Oggi 22 agosto 2012, sul “Corriere della Sera” a pag. 22 c’è un articolo che titola “Arrestato il piromane del bosco in cui ha perso la vita un operaio. Sotto accusa per il rogo mortale: è il proprietario del terreno”.  Ma poi nel testo si legge che “dopo una rapida indagine, gli agenti sono risaliti al sessantenne proprietario di un terreno attiguo al bosco. Secondo una prima ricostruzione, l’autotrasportatore avrebbe bruciato del fogliame nel suo campo e il vento ha propagato il rogo agli alberi. L’imperdonabile leggerezza ha provocato un’altra tragedia come quelle accadute all’inizio d’agosto nel Bolognese e vicino Parma, dove a morire furono due pensionati che avevano acceso delle sterpaglie”. Dunque, perché titolare “arrestato il piromane”? Almeno queste tre persone non sono piromani: sono solo degli sciocchi che hanno agito con leggerezza, proprio come scrive il Corriere. Poi, in situazioni del genere, non c’è dubbio che si scatenino anche dei piromani, magari solo per imitazione come accadde con gli idioti criminali che uccisero una persona gettando un sasso da un cavalcavia autostradale sulle auto di passaggio, e poi trovarono tanti emuli che fu necessario numerare i cavalcavia e provvederli di reti anti-cretino.

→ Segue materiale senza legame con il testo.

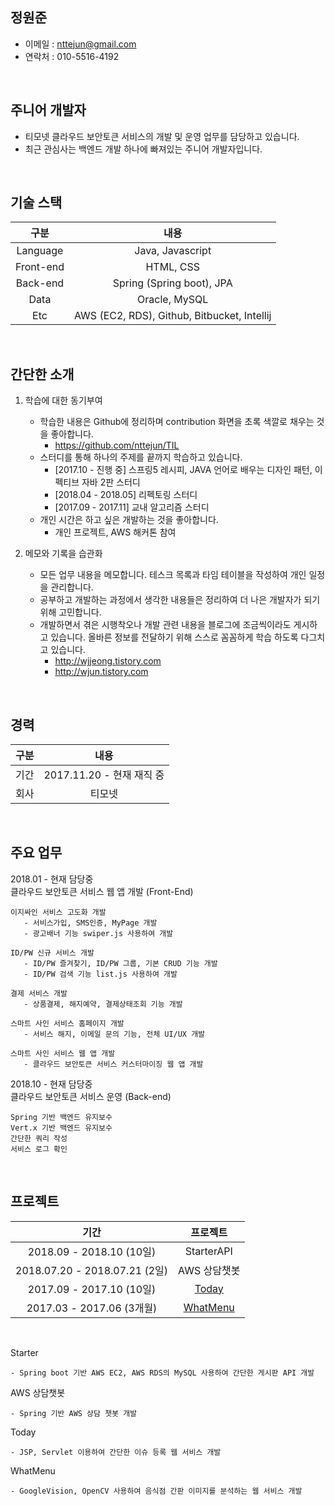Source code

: 
## 정원준
- 이메일 : nttejun@gmail.com
- 연락처 : 010-5516-4192

<br>

## 주니어 개발자
- 티모넷 클라우드 보안토큰 서비스의 개발 및 운영 업무를 담당하고 있습니다.
- 최근 관심사는 백엔드 개발 하나에 빠져있는 주니어 개발자입니다.

<br>

## 기술 스택
 
| 구분 | 내용 |
| :----: | :----: |
| Language | Java, Javascript |
| Front-end | HTML, CSS |
| Back-end | Spring (Spring boot), JPA |
| Data | Oracle, MySQL |
| Etc | AWS (EC2, RDS), Github, Bitbucket, Intellij |

<br>

## 간단한 소개
1. 학습에 대한 동기부여
    - 학습한 내용은 Github에 정리하며 contribution 화면을 초록 색깔로 채우는 것을 좋아합니다.
        - https://github.com/nttejun/TIL
    - 스터디를 통해 하나의 주제를 끝까지 학습하고 있습니다. 
        - [2017.10 - 진행 중] 스프링5 레시피, JAVA 언어로 배우는 디자인 패턴, 이펙티브 자바 2판 스터디
        - [2018.04 - 2018.05] 리펙토링 스터디
        - [2017.09 - 2017.11] 교내 알고리즘 스터디
    - 개인 시간은 하고 싶은 개발하는 것을 좋아합니다.
        - 개인 프로젝트, AWS 해커톤 참여
        
2. 메모와 기록을 습관화
    - 모든 업무 내용을 메모합니다. 테스크 목록과 타임 테이블을 작성하여 개인 일정을 관리합니다.
    - 공부하고 개발하는 과정에서 생각한 내용들은 정리하여 더 나은 개발자가 되기 위해 고민합니다.
    - 개발하면서 겪은 시행착오나 개발 관련 내용을 블로그에 조금씩이라도 게시하고 있습니다. 올바른 정보를 전달하기 위해 스스로 꼼꼼하게 학습 하도록 다그치고 있습니다.
        - http://wjjeong.tistory.com
        - http://wjun.tistory.com

<br>    

## 경력

| 구분 | 내용 |
| :----: | :----: |
| 기간 | 2017.11.20 - 현재 재직 중 |
| 회사 | 티모넷 |

<br>

## 주요 업무

2018.01 - 현재 담당중 <br>
클라우드 보안토큰 서비스 웹 앱 개발 (Front-End)

    이지싸인 서비스 고도화 개발
       - 서비스가입, SMS인증, MyPage 개발
       - 광고배너 기능 swiper.js 사용하여 개발

    ID/PW 신규 서비스 개발
       - ID/PW 즐겨찾기, ID/PW 그룹, 기본 CRUD 기능 개발
       - ID/PW 검색 기능 list.js 사용하여 개발

    결제 서비스 개발
       - 상품결제, 해지예약, 결제상태조회 기능 개발

    스마트 사인 서비스 홈페이지 개발
       - 서비스 해지, 이메일 문의 기능, 전체 UI/UX 개발

    스마트 사인 서비스 웹 앱 개발
       - 클라우드 보안토큰 서비스 커스터마이징 웹 앱 개발

2018.10 - 현재 담당중 <br>
클라우드 보안토큰 서비스 운영 (Back-end)

    Spring 기반 백엔드 유지보수
    Vert.x 기반 백엔드 유지보수
    간단한 쿼리 작성
    서비스 로그 확인

<br>

## 프로젝트

| 기간 | 프로젝트 |
| :----: | :----: |
| 2018.09 - 2018.10 (10일) | StarterAPI | 
| 2018.07.20 - 2018.07.21 (2일) | AWS 상담챗봇 |
| 2017.09 - 2017.10 (10일) | [Today](https://youtu.be/w9TuLOraEW0) |
| 2017.03 - 2017.06 (3개월) | [WhatMenu](https://youtu.be/eAeVGDenO10) |

<br>

Starter

    - Spring boot 기반 AWS EC2, AWS RDS의 MySQL 사용하여 간단한 게시판 API 개발

AWS 상담챗봇

    - Spring 기반 AWS 상담 챗봇 개발

Today

    - JSP, Servlet 이용하여 간단한 이슈 등록 웹 서비스 개발

WhatMenu

    - GoogleVision, OpenCV 사용하여 음식점 간판 이미지를 분석하는 웹 서비스 개발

Dunque ho provato a riproporre il mio articolo originale con questo piccolo cappello e con due considerazioni, una di ordine generale, una di ordine moralistico e una di ordine pratico. La prima è che l’unico modo per mettere fine a certi incidenti sta nel trovarne la causa vera e nell’additarla a un pubblico più vasto possibile: nel caso degli incendi boschivi, finché non si capirà il pericolo di un comportamento irresponsabile e finché si continuerà a prendersela con presunti e inesistenti piromani non si combinerà nulla di buono. Il secondo è che i media – dunque anche i giornali – dovrebbero avere il compito principale di diffondere le notizie per contribuire alla qualità della nostra vita: finché preferiranno fare titoli falsi moralistici, non serviranno a nulla. Il terzo mi fa venire in mente la volta in cui andai all’assemblea di Intesa San Paolo per capire qualcosa del debito pubblico italiano e ne ebbi, dall’allora amministratore delegato, una risposta sfuggente e deludente: accadde tre anni fa, io che non conto nulla mi preoccupavo e quelli che contano tanto e fanno politica non se ne curavano. E allora conclusi nel modo in cui desidero concludere il mio articolo sugli incendi boschivi: se sono un problema serio, allora davvero non capisco perché non si faccia nulla di serio per combatterli e ne concludo con un giudizio estremamente negativo su chi potrebbe far qualcosa (media compresi) ma non lo fa. Se invece non sono un problema serio, allora vorrei essere lasciato in pace, vorrei che la piantassero di titolare come se fosse serio: e lascerei che ad occuparsene siano gli specialisti, i vigili del fuoco, i Canadair e quant’altro, finché non li hanno spenti tutti.

Filippo Bonfiglietti

 

Le foto sono state scattate in giorni qualunque, sull’autostrada da Albenga a Ventimiglia.